Items from a dataset
————

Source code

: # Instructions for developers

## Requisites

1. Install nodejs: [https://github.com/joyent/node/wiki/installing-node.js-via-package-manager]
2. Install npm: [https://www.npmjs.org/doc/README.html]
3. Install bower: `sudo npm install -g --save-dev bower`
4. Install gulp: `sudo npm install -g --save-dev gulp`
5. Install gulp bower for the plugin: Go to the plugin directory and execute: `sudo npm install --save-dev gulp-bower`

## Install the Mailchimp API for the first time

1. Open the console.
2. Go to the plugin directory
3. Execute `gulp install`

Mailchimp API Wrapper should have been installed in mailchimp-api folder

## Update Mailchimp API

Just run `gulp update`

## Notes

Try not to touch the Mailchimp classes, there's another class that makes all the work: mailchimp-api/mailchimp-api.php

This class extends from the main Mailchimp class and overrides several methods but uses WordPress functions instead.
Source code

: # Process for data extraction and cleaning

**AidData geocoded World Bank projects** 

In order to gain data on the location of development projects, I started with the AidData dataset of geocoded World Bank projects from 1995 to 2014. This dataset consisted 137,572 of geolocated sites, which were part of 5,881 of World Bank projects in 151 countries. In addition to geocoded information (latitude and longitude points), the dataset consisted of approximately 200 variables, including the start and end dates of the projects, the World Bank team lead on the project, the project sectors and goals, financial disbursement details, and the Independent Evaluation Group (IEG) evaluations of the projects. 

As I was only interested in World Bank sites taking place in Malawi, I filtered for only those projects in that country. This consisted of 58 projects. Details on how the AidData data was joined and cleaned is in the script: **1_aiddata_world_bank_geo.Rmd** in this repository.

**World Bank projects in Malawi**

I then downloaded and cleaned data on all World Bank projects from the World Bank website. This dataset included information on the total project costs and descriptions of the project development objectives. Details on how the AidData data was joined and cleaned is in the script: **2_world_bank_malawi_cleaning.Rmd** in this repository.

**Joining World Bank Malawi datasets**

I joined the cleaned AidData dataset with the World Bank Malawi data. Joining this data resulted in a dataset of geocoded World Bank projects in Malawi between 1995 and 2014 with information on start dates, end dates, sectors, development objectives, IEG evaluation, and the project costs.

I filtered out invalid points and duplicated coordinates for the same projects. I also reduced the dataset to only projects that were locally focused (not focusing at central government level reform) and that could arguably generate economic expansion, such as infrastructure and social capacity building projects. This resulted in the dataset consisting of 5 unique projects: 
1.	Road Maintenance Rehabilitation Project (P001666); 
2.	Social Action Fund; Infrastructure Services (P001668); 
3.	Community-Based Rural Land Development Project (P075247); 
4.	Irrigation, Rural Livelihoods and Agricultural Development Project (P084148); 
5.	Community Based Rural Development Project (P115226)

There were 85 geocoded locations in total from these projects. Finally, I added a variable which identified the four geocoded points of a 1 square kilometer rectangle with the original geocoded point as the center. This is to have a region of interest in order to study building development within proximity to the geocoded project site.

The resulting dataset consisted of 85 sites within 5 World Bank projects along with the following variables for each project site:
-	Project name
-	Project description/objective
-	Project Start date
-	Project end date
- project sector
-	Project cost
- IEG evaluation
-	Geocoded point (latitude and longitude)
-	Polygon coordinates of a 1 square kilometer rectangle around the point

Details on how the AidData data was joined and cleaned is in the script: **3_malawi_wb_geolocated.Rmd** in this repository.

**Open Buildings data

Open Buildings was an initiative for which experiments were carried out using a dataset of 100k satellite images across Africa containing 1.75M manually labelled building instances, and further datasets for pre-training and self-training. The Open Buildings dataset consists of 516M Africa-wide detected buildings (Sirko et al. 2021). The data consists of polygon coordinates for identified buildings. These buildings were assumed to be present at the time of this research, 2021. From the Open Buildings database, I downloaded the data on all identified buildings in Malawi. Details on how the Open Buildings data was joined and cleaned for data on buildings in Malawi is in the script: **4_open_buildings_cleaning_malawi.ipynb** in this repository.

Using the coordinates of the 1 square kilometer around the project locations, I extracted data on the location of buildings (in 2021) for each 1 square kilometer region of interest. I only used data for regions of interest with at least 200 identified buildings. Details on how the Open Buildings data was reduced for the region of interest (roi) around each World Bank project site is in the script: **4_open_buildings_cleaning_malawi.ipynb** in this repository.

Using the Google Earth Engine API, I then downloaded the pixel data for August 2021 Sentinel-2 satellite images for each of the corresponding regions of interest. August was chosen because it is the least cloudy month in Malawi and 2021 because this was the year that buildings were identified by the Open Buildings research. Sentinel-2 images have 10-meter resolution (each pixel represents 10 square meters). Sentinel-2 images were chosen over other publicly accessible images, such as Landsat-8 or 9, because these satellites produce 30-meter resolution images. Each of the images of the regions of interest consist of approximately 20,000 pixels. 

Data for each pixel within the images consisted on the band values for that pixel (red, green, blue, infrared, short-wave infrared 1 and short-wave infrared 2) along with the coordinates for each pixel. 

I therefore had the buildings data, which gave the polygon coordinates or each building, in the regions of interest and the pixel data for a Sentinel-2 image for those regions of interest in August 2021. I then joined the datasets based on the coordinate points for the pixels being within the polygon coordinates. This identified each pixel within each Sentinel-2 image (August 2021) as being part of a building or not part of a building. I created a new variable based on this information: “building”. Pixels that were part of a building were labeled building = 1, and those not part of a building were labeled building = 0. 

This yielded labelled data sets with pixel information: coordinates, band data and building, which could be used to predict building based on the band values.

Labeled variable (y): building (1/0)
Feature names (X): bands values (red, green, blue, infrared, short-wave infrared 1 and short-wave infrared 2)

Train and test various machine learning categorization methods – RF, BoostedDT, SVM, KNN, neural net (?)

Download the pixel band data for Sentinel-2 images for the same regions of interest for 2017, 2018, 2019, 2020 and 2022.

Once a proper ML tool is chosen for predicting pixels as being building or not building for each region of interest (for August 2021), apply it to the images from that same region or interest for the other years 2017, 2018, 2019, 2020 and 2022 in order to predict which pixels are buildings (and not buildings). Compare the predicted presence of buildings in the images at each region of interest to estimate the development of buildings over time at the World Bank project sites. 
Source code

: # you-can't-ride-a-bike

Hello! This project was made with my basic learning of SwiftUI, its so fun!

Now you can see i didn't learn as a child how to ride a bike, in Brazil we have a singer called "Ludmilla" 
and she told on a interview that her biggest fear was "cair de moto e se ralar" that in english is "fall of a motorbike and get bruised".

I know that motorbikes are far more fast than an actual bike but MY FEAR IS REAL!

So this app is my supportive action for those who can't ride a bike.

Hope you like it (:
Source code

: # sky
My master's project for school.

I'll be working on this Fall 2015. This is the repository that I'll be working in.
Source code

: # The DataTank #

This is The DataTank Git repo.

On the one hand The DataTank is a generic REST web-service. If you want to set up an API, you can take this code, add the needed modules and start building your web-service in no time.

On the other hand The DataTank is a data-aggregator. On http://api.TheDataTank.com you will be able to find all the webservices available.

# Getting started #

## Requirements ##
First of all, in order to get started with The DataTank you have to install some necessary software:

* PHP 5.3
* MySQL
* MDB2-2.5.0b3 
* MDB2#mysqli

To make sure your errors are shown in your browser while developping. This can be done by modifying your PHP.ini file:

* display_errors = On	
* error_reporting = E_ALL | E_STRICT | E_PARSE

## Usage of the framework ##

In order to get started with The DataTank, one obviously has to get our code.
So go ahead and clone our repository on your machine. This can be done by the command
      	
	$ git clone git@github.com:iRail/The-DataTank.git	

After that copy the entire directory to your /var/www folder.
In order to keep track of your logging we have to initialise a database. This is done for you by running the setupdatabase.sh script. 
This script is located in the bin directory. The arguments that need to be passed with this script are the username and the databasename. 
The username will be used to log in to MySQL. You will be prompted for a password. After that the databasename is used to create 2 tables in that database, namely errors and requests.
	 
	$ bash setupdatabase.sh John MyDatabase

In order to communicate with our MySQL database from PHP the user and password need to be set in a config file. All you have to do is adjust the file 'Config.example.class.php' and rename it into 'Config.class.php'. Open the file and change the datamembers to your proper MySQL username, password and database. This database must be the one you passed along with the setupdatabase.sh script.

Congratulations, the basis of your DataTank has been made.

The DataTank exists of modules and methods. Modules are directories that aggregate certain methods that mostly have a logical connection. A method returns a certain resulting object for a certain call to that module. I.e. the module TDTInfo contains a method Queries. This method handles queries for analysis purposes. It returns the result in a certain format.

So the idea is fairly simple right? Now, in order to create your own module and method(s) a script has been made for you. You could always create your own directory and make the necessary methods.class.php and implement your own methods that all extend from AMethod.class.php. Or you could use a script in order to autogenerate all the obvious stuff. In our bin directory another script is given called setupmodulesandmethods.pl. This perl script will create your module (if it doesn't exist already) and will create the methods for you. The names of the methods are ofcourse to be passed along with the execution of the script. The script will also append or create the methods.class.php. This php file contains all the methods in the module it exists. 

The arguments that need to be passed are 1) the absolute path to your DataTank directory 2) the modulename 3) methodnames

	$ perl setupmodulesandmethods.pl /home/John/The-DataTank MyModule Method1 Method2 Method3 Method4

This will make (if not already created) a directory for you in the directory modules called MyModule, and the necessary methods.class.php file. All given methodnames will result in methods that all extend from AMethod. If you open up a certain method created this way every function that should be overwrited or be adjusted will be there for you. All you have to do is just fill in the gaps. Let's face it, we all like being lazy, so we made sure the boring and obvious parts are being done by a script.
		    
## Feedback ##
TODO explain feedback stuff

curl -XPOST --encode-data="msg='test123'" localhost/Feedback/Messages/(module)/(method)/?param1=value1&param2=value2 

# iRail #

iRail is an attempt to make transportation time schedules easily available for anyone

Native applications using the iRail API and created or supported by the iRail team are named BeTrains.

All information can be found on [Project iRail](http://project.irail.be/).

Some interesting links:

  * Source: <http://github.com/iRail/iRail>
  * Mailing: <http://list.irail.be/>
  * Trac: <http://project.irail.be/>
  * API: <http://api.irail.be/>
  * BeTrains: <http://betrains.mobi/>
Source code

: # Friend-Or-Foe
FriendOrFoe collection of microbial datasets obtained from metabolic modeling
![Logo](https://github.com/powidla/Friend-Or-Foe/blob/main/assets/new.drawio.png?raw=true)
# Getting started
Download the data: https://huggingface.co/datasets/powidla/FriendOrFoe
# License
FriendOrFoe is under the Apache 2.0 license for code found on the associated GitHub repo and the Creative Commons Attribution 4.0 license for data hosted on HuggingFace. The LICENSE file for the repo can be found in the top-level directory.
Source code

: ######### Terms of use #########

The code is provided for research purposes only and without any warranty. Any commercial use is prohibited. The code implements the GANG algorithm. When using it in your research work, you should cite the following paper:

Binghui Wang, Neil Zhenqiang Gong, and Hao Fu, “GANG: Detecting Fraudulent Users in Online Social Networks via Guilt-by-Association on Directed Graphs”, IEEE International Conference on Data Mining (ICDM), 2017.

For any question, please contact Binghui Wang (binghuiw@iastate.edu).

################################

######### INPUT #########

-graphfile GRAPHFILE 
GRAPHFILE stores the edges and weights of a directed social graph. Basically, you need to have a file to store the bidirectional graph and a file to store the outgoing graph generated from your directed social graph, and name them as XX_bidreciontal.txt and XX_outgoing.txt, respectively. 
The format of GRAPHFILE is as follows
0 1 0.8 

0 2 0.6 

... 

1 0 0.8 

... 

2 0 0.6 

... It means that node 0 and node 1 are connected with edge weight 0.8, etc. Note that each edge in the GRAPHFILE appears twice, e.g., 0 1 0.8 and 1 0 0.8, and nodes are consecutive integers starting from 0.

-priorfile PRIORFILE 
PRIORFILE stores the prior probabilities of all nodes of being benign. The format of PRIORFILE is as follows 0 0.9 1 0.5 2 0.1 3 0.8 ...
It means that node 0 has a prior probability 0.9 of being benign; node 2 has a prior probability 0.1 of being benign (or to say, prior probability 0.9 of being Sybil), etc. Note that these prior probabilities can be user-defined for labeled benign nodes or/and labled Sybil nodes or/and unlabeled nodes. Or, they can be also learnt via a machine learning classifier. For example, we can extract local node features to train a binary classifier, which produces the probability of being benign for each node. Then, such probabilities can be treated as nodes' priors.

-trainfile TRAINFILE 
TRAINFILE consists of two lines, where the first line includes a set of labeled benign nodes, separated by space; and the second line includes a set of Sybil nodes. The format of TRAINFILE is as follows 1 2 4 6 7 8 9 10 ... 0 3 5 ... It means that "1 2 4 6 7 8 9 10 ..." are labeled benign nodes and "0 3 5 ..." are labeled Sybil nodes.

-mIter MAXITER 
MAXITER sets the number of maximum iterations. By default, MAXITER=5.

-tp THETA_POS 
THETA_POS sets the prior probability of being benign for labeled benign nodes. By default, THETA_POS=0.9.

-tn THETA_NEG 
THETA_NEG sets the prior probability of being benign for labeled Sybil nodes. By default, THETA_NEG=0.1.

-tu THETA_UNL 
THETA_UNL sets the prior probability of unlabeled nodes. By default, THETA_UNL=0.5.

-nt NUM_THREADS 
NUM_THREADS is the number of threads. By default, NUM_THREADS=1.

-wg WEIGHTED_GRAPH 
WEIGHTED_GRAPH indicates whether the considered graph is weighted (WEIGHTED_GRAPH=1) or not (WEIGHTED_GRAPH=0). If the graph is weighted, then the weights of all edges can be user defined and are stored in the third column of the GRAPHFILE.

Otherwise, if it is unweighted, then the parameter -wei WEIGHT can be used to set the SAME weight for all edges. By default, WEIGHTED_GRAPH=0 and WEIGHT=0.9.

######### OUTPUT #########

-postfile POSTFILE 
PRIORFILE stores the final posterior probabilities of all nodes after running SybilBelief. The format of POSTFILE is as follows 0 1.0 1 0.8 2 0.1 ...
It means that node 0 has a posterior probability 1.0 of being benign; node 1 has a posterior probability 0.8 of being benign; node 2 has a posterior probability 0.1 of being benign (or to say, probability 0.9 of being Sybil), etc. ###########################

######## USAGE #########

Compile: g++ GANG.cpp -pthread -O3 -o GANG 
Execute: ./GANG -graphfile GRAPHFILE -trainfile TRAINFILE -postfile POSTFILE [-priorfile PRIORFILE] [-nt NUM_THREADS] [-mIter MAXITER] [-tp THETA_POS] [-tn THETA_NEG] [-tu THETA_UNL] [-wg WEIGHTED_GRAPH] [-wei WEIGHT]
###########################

————

Task statement :: Your answer should consist of the lines from the line with "of use #########" to the line with "The code is" above, repeated exactly, both ends included.

Output for this task ::
: ######### Terms of use #########

The code is provided for research purposes only and without any warranty. Any commercial use is prohibited. The code implements the GANG algorithm. When using it in your research work, you should cite the following paper:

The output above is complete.